J'ai un problème avec
Spinoza … Ou du moins, je n'ai pas un problème avec Baruch
Spinoza en personne mais plutôt avec l'exploitation pompeuse que l'on en fait. Pour faire simple, je n'ai rien contre une citation surtout quand elle est bien placée et qu'elle apporte un complément fort à un argument ou qui synthétise la pensée que l'on veut exprimer car on ne sent pas capable de le faire. En règle générale, cela marche avec tous les philosophes les cours de philo ont toujours été pour moi d'une « chiantise » profonde, car donnés en méthode ex cathedra sur un ton monocorde à peine audible, rendant la pensée de
Spinoza indigeste, pour ne pas dire hors de portée.

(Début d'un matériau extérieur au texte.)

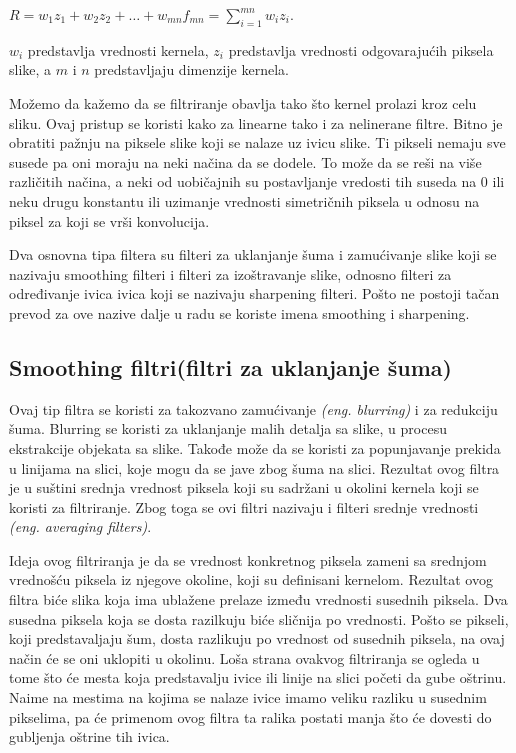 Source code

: \documentclass[a4paper,12pt,titlepage]{article}
\begin{document}
\begin{center}
$R = w_{1}z_{1} + w_{2}z_{2} + \dots + w_{mn}f_{mn} = \sum_{i = 1}^{mn} w_{i}z_{i}$.\\
\end{center}

$w_{i}$ predstavlja vrednosti kernela, $z_{i}$ predstavlja vrednosti odgovarajućih piksela slike, a $m$ i $n$ predstavljaju dimenzije kernela.

Možemo da kažemo da se filtriranje obavlja tako što kernel prolazi kroz celu sliku. Ovaj pristup se koristi kako za linearne tako i za nelinerane filtre. Bitno je obratiti pažnju na piksele slike koji se nalaze uz ivicu slike. Ti pikseli nemaju sve susede pa oni moraju na neki načina da se dodele. To može da se reši na više različitih načina, a neki od uobičajnih su postavljanje vredosti tih suseda na 0 ili neku drugu konstantu ili uzimanje vrednosti simetričnih piksela u odnosu na piksel za koji se vrši konvolucija. 

Dva osnovna tipa filtera su filteri za uklanjanje šuma i zamućivanje slike koji se nazivaju smoothing filteri i filteri za izoštravanje slike, odnosno filteri za određivanje ivica ivica koji se nazivaju sharpening filteri. Pošto ne postoji tačan prevod za ove nazive dalje u radu se koriste imena smoothing i sharpening.

\subsection{Smoothing filtri(filtri za uklanjanje šuma)}%

Ovaj tip filtra se koristi za takozvano zamućivanje \emph{(eng. blurring)} i za redukciju šuma. Blurring se koristi za uklanjanje malih detalja sa slike, u procesu ekstrakcije objekata sa slike. Takođe može da se koristi za popunjavanje prekida u linijama na slici, koje mogu da se jave zbog šuma na slici. Rezultat ovog filtra je u suštini srednja vrednost piksela koji su sadržani u okolini kernela koji se koristi za filtriranje. Zbog toga se ovi filtri nazivaju i filteri srednje vrednosti \emph{(eng. averaging filters)}. 

Ideja ovog filtriranja je da se vrednost konkretnog piksela zameni sa srednjom vrednošću piksela iz njegove okoline, koji su definisani kernelom. Rezultat ovog filtra biće slika koja ima ublažene prelaze između vrednosti susednih piksela. Dva susedna piksela koja se dosta razilkuju biće sličnija po vrednosti. Pošto se pikseli, koji predstavaljaju šum, dosta razlikuju po vrednost od susednih piksela, na ovaj način će se oni uklopiti u okolinu. Loša strana ovakvog filtriranja se ogleda u tome što će mesta koja predstavalju ivice ili linije na slici početi da gube oštrinu. Naime na mestima na kojima se nalaze ivice imamo veliku razliku u susednim pikselima, pa će primenom ovog filtra ta ralika postati manja što će dovesti do gubljenja oštrine tih ivica.  
\end{document}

Alors que je feuilletais plusieurs catalogues des nouveautés qui seraient publiées au printemps, je tombe sur la description accrocheuse et comme le hasard fait bien les choses, l'auteur me propose de découvrir son roman. Je me dois de remercier
Jacques Schecroun et les éditons Albin Michel pour me l'avoir fait parvenir. Je ne vais pas tourner autour du pot, c'est à l'heure d'aujourd'hui mon coup de coeur de l'année et il aura probablement une très bonne place dans mon classement de fin d'année.
Qu'est-ce que ça raconte ?
Jacques Schecroun nous dévoile un roman biographique ou une biographie romancée du célèbre philosophe. Appelez ça comme vous le voulez. Issu de la communauté juive portugaise d'Amsterdam, on rencontre Baruch
Spinoza dès son jeune âge jusqu'à sa vie d'adulte et son excommunication (herem). L'un des nombreux coups de génie de l'auteur, c'est le processus d'identification qu'il met en place en rendant son héros attachant en l'appelant par son diminutif, Bento.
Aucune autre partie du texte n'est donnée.